Die Dr. Helmut Greve Bau- und Boden-AG übernimmt die Bauleitung in Zusammenarbeit mit der Wirtschaftsförderung Essen. Trotz hoher Kosten und anspruchsvoller Baubedingungen steht das Projekt für wachsendes Vertrauen in die Region. Verantwortliche erwarten, dass es weitere Investitionen anziehen und den Essener Büromarkt stärken wird.

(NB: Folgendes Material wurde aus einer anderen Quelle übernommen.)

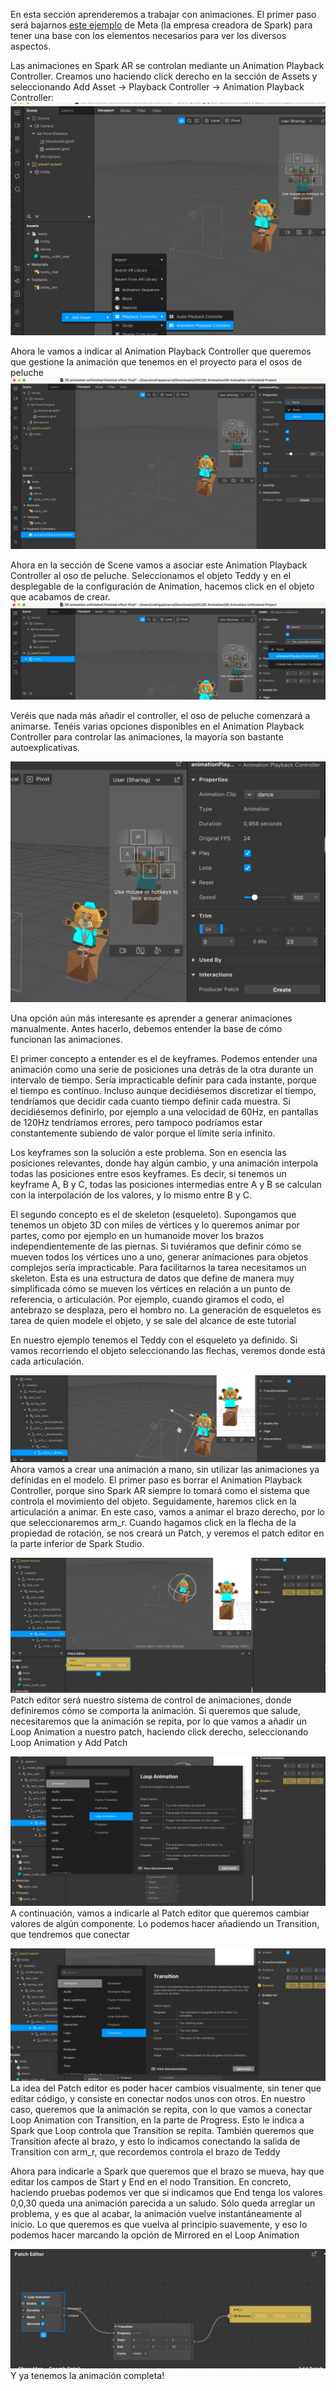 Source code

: En esta sección aprenderemos a trabajar con animaciones. El primer paso será bajarnos [este ejemplo](https://sparkar.facebook.com/ar-studio/learn/tutorials/3d-objects-animation) de Meta (la empresa creadora de Spark) para tener una base con los elementos necesarios para ver los diversos aspectos.

Las animaciones en Spark AR se controlan mediante un Animation Playback Controller. Creamos uno haciendo click derecho en la sección de Assets y seleccionando Add Asset -\> Playback Controller -\> Animation Playback Controller: ![image](uploads/184f005fc66e4969e5922e8bce190462/image.png)

Ahora le vamos a indicar al Animation Playback Controller que queremos que gestione la animación que tenemos en el proyecto para el osos de peluche ![image](uploads/0f61b22d5bf2f7110d977f1a9b5b2dc2/image.png)

Ahora en la sección de Scene vamos a asociar este Animation Playback Controller al oso de peluche. Seleccionamos el objeto Teddy y en el desplegable de la configuración de Animation, hacemos click en el objeto que acabamos de crear. ![image](uploads/fbec6bb9245acb36d3d159ef378ebc24/image.png)

Veréis que nada más añadir el controller, el oso de peluche comenzará a animarse. Tenéis varias opciones disponibles en el Animation Playback Controller para controlar las animaciones, la mayoría son bastante autoexplicativas.

![image.png](uploads/fd3bcb6cf6d5d022975c2f647245900e/image.png)

Una opción aún más interesante es aprender a generar animaciones manualmente. Antes hacerlo, debemos entender la base de cómo funcionan las animaciones.

El primer concepto a entender es el de keyframes. Podemos entender una animación como una serie de posiciones una detrás de la otra durante un intervalo de tiempo. Sería impracticable definir para cada instante, porque el tiempo es contínuo. Incluso aunque decidiésemos discretizar el tiempo, tendríamos que decidir cada cuanto tiempo definir cada muestra. Si decidiésemos definirlo, por ejemplo a una velocidad de 60Hz, en pantallas de 120Hz tendríamos errores, pero tampoco podríamos estar constantemente subiendo de valor porque el límite sería infinito.

Los keyframes son la solución a este problema. Son en esencia las posiciones relevantes, donde hay algún cambio, y una animación interpola todas las posiciones entre esos keyframes. Es decir, si tenemos un keyframe A, B y C, todas las posiciones intermedias entre A y B se calculan con la interpolación de los valores, y lo mismo entre B y C.

El segundo concepto es el de skeleton (esqueleto). Supongamos que tenemos un objeto 3D con miles de vértices y lo queremos animar por partes, como por ejemplo en un humanoide mover los brazos independientemente de las piernas. Si tuviéramos que definir cómo se mueven todos los vértices uno a uno, generar animaciones para objetos complejos sería impracticable. Para facilitarnos la tarea necesitamos un skeleton. Esta es una estructura de datos que define de manera muy simplificada cómo se mueven los vértices en relación a un punto de referencia, o articulación. Por ejemplo, cuando giramos el codo, el antebrazo se desplaza, pero el hombro no. La generación de esqueletos es tarea de quien modele el objeto, y se sale del alcance de este tutorial

En nuestro ejemplo tenemos el Teddy con el esqueleto ya definido. Si vamos recorriendo el objeto seleccionando las flechas, veremos donde está cada articulación.

![image.png](uploads/2844fb11141bc72d9dd918f2cd975485/image.png)Ahora vamos a crear una animación a mano, sin utilizar las animaciones ya definidas en el modelo. El primer paso es borrar el Animation Playback Controller, porque sino Spark AR siempre lo tomará como el sistema que controla el movimiento del objeto. Seguidamente, haremos click en la articulación a animar. En este caso, vamos a animar el brazo derecho, por lo que seleccionaremos arm_r. Cuando hagamos click en la flecha de la propiedad de rotación, se nos creará un Patch, y veremos el patch editor en la parte inferior de Spark Studio.

![image.png](uploads/b02e8b809db60b416246c677f4618a5c/image.png)Patch editor será nuestro sistema de control de animaciones, donde definiremos cómo se comporta la animación. Si queremos que salude, necesitaremos que la animación se repita, por lo que vamos a añadir un Loop Animation a nuestro patch, haciendo click derecho, seleccionando Loop Animation y Add Patch

![image.png](uploads/72d6b9d69a6b9214223a682da6270f6c/image.png)A continuación, vamos a indicarle al Patch editor que queremos cambiar valores de algún componente. Lo podemos hacer añadiendo un Transition, que tendremos que conectar

![image.png](uploads/a2e2013ac14ff6cc7d28699a9395ce22/image.png)La idea del Patch editor es poder hacer cambios visualmente, sin tener que editar código, y consiste en conectar nodos unos con otros. En nuestro caso, queremos que la animación se repita, con lo que vamos a conectar Loop Animation con Transition, en la parte de Progress. Esto le indica a Spark que Loop controla que Transition se repita. También queremos que Transition afecte al brazo, y esto lo indicamos conectando la salida de Transition con arm_r, que recordemos controla el brazo de Teddy

Ahora para indicarle a Spark que queremos que el brazo se mueva, hay que editar los campos de Start y End en el nodo Transition. En concreto, haciendo pruebas podemos ver que si indicamos que End tenga los valores 0,0,30 queda una animación parecida a un saludo. Sólo queda arreglar un problema, y es que al acabar, la animación vuelve instantáneamente al inicio. Lo que queremos es que vuelva al principio suavemente, y eso lo podemos hacer marcando la opción de Mirrored en el Loop Animation

![image.png](uploads/d776975fed07995c74b30e1a69bd8ed0/image.png)Y ya tenemos la animación completa!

Doch das Vorhaben ist mehr als nur ein Neubauprojekt. Stadtvertreter sehen darin einen Beleg für Essens Fortschritt und ein Zeichen des Glaubens an die Zukunft. Die Kombination aus Wohnraum, Büros und verbesserte Infrastruktur soll nachhaltige Chancen schaffen.
Die erste Phase des Kontorhausviertels hat nun begonnen. Nach Fertigstellung wird es städtische Mitarbeiter und neue Anwohner beherbergen und gleichzeitig einen zentralen Teil Essens beleben. Der Erfolg des Projekts könnte weitere Vorhaben anstoßen und die Position der Stadt als Wachstumsstandort festigen.